YOUR TASK | From the records below, transcribe exactly the lines that begin at the line with "who come here.'" and end at the line with "(1582: RW 73.13)", both included.

TASK INPUTS |
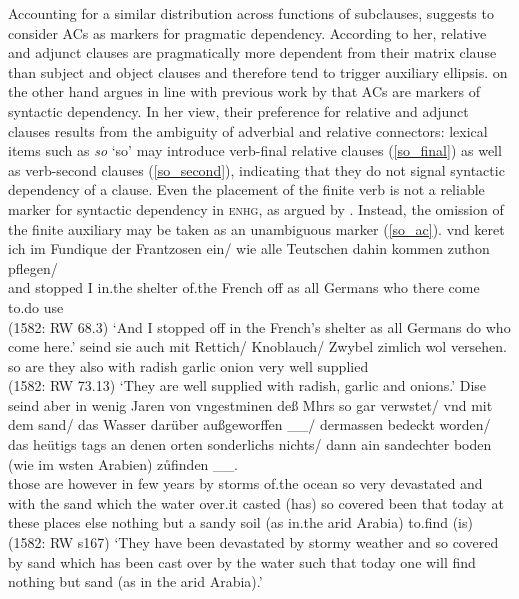 \documentclass[output=paper,colorlinks,citecolor=brown]{langscibook}
\begin{document}
\largerpage
Accounting for a similar distribution across functions of subclauses, \citet[139ff.]{breitbarth2005} suggests to consider ACs as markers for pragmatic dependency. According to her, relative and adjunct clauses are pragmatically more dependent from their matrix clause than subject and object clauses and therefore tend to trigger auxiliary ellipsis. \citet{demske90} on the other hand argues in line with previous work by \citet{admoni67} that ACs are markers of syntactic dependency. In her view, their preference for relative and adjunct clauses results from the ambiguity of adverbial and relative connectors: lexical items such as \textit{so} `so' may introduce verb-final relative clauses (\ref{so_final}) as well as verb-second clauses (\ref{so_second}), indicating that they do not signal syntactic dependency of a clause. Even the placement of the finite verb is not a reliable marker for syntactic dependency in \textsc{enhg}, as argued by \textcite{demske2018}. Instead, the omission of the finite auxiliary may be taken as an unambiguous marker (\ref{so_ac}).   
\eal
\ex \label{so_final}
\gll vnd keret ich im Fundique der Frantzosen ein/ wie alle Teutschen  dahin kommen zuthon pflegen/ \\ and stopped I in.the shelter {of.the} French off as all Germans who there come to.do use   \\ \hfill (1582: RW 68.3)
\glt `And I stopped off in the French's shelter as all Germans do who come here.'
\ex \label{so_second}
\gll {} seind sie auch mit Rettich/ Knoblauch/ Zwybel zimlich wol versehen.\\ so are they also with radish garlic onion very well supplied   \\ \hfill (1582: RW 73.13)
\glt `They are well supplied with radish, garlic and onions.'
\ex \label{so_ac}
\gll  Dise seind aber in wenig Jaren von vngest\oldue{}minen deß M\oldoe{}hrs so gar verw\oldue{}stet/ vnd mit dem sand/  das Wasser darüber außgeworffen \_\_/ dermassen bedeckt worden/ das {heütigs tags} an denen orten sonderlichs nichts/ dann ain sandechter boden (wie im w\oldue{}sten Arabien) z\r{u}finden \_\_. \\ those are however in few years by storms of.the ocean so very devastated and with the sand which the water over.it casted (has) so covered been that today at these places else nothing but a sandy soil (as in.the arid Arabia) to.find (is)  \\  \hfill (1582: RW s167)
\glt `They have been devastated by stormy weather and so covered by sand which has been cast over by the water such that today one will find nothing but sand (as in the arid Arabia).'
\zl
\end{document}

FINAL ANSWER |
\glt `And I stopped off in the French's shelter as all Germans do who come here.'
\ex \label{so_second}
\gll {} seind sie auch mit Rettich/ Knoblauch/ Zwybel zimlich wol versehen.\\ so are they also with radish garlic onion very well supplied   \\ \hfill (1582: RW 73.13)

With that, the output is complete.